#### Exercise details:
Filter the entries for the word "left". Copy each line in which it occurs.

#### Data for processing:
• • • • •
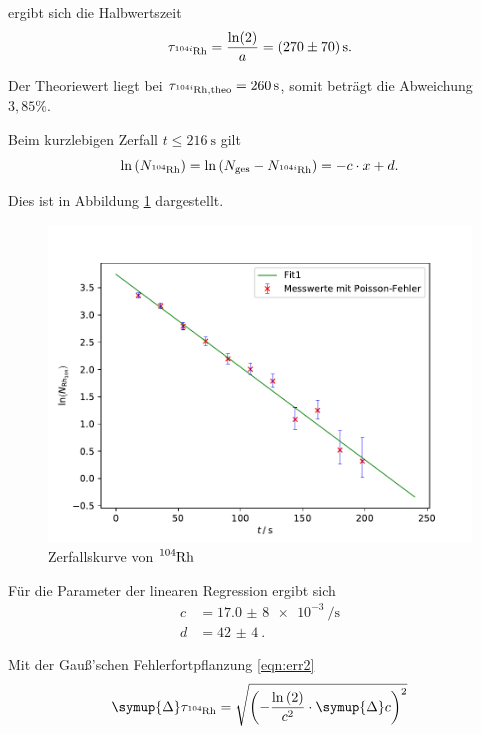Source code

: ergibt sich die Halbwertszeit
\begin{equation*}
  \tau_{\ce{^{104i}Rh}} = \frac{\ln(2)}{a} = \SI{270(70)}{\s}.
\end{equation*}

Der Theoriewert \cite{sample3} liegt bei $\tau_{\ce{^{104i}Rh}, \text{theo}} = \SI{260}{\s}$, somit beträgt die Abweichung $3,85 \%$.

Beim kurzlebigen Zerfall $t \leq \SI{216}{\s}$ gilt
\begin{equation*}
  \ln{\left(N_{\ce{^{104}Rh}}\right)} = \ln{\left(N_\text{ges} - N_{\ce{^{104i}Rh}}\right)} = -c \cdot x + d.
\end{equation*}

Dies ist in Abbildung \ref{fig:r2} dargestellt.
\begin{figure}[H]
  \centering
  \includegraphics[width=\textwidth]{Plots/rhod.pdf}
  \caption{Zerfallskurve von $\ce{^{104}Rh}$}
  \label{fig:r2}
\end{figure}

Für die Parameter der linearen Regression ergibt sich
\begin{align*}
  c &= \SI{17,0(8)e-3}{\per \s} \\
  d &= \SI{42(4)}{}.
\end{align*}

Mit der Gauß'schen Fehlerfortpflanzung \eqref{eqn:err2}
\begin{equation}
  \symup{\Delta} \tau_{\ce{^{104}Rh}} = \sqrt{\left(-\frac{\ln{(2)}}{c^2} \cdot \symup{\Delta}c \right)^2}
  \label{eqn:err2}
\end{equation}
• • • • •
#### Answer area:
  \ln{\left(N_{\ce{^{104}Rh}}\right)} = \ln{\left(N_\text{ges} - N_{\ce{^{104i}Rh}}\right)} = -c \cdot x + d.
  \symup{\Delta} \tau_{\ce{^{104}Rh}} = \sqrt{\left(-\frac{\ln{(2)}}{c^2} \cdot \symup{\Delta}c \right)^2}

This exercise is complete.